“This musician [...] never fails to magical aesthetics
attached to it. Alone or faced with electronic machines by
Olivier Sens, she develops a language almost Monkish,
refusing any gratuitous virtuosity in favor of an
exploration of the potentialities of this instrument.”
Bernard Loupias - Le Nouvel Observateur
“Between the notes and silence, harmony and dissonance,
purity and artifice, the heart of Isabelle Oliver continues
to swing. This graceful indecision gives all her wealth to
expressive music and narrative, which is finally able to be
collected without being consensually crass.”Richard Robert -
Les Inrockuptibles
Isabelle Olivier does not prompt to write about the music
but to rush to the instrument
Read more
“This musician [...] never fails to magical aesthetics
attached to it. Alone or faced with electronic machines by
Olivier Sens, she develops a language almost Monkish,
refusing any gratuitous virtuosity in favor of an
exploration of the potentialities of this instrument.”

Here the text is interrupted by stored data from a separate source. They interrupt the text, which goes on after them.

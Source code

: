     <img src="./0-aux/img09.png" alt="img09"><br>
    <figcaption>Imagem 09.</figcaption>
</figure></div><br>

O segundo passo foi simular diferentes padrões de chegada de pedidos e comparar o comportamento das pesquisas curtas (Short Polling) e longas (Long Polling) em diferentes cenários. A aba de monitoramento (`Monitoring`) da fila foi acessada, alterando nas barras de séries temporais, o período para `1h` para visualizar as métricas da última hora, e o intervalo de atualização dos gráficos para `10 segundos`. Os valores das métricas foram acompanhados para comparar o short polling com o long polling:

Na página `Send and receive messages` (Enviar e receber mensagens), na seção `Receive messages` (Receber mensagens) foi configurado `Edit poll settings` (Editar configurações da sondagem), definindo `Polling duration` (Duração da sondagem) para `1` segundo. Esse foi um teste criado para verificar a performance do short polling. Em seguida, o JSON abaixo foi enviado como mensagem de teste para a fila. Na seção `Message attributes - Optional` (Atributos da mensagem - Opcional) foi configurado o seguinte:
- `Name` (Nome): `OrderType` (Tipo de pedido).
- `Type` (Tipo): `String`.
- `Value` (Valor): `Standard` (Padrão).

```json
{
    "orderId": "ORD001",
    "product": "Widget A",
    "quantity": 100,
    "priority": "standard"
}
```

Bernard Loupias - Le Nouvel Observateur
“Between the notes and silence, harmony and dissonance,
purity and artifice, the heart of Isabelle Oliver continues
to swing. This graceful indecision gives all her wealth to
expressive music and narrative, which is finally able to be
collected without being consensually crass.”Richard Robert -
Les Inrockuptibles
Isabelle Olivier does not prompt to write about the music
but to rush to the instrument. She does not seek to keep
music as a sweet and intimate secret, but raises the thirst
for transmiting it, while sharing the good news : that jazz
is not dead.” Mathieu Durand - Citizenjazz.com
“We fell in love with this harp that fits into a beautiful
quintet featuring an original and innovative repertoire.
Beautiful music, wild and free as the ocean, open to all
directions and in all climates, for which each composes and
infuses his own poetry to all.”Lionel Eskenazi - Jazzman
“Who could make the harp and the harpist an ethereal idea,
Isabelle Olivier brings a surprising contradiction. Though
not to imagine by any means a fierce harpy against beauty.
She is primarily a jazz musician, experimenting with her
instrument (and the complicity of Olivier Sens on computers)
shapes her new intriguing album, Island # 41 which holds
one's attention.”Michel Contat - Télérama Sortir
“In any event, she makes the most of the depth and
strength of her instrument, equating it to the colors and
singing of Ocean. [...] she associates with pleasure
strings and winds to deliver music which is very open,
malleable, to address an unexpected shore via a unique
confrontation between the instrument and electronic textures
by Olivier Sens that appear to be timeless.” Robert Latxague
- Jazz Magazine
“Four years of waiting for the new disc Isabelle Olivier
[...] and this is not the least of her qualities that has
managed instead to make an album that is dominated by the
intimacy of listening around shared compositions by Isabelle
Olivier and his guests. Work in itself, it is almost
artisanal, giving rise to the raw and refined. An album very
zen where
everything is played with intelligence, buttoned foil. An
album where each musician works the material in its own way
with the same manner of refining and denudation and from
that emerges the richness of this harp with which Isabelle
Olivier reveals here all possibilities. All there is,
harmonics weave superbly with the sounds of the accordion to
mutinous parentheses (Wae) or moving (My Foolish Harp)
singing whispered Youn Sun Nah impassioned speech to a
particularly inspired Sclavis. As for Peter Erskine, here is
the sign of a great duo (harp / drums) put in full light
such subtle discourse of Isabella Oliver. Here the harp is
both discrete and present, percussive, harmonic, melodic and
heavenly. We remove without regret the mix by Olivier Sens
at the end of the album where the musicians come together
artificially in order not to break the spell of this album
between dreams and whispers.” Jean-Marc Gelin - Jazz
Magazine
“Before listening to Isabelle Olivier, you should leave
aside all the secular cliches circulating on the harp. For
years this young woman has liked to rub the instrument of
the Muses to all sorts of musical backgrounds: computer
Olivier Sens (duet Island 41) or the saxophone Sébastien
Texier (Quintet Ocean). If the harp falls from her pedestal
for hanging out with jazz, improvised and electronic music,
it still comes out as even more, mysterious and captivating.
In her new album, My Foolish Harp, the musician moves on
by inviting to the party the delicate voice of Youn Sun Nah,
the prestigious drums of Peter Erskine, the moving Louis
Sclavis on clarinet or accordion player David Venitucci.” M.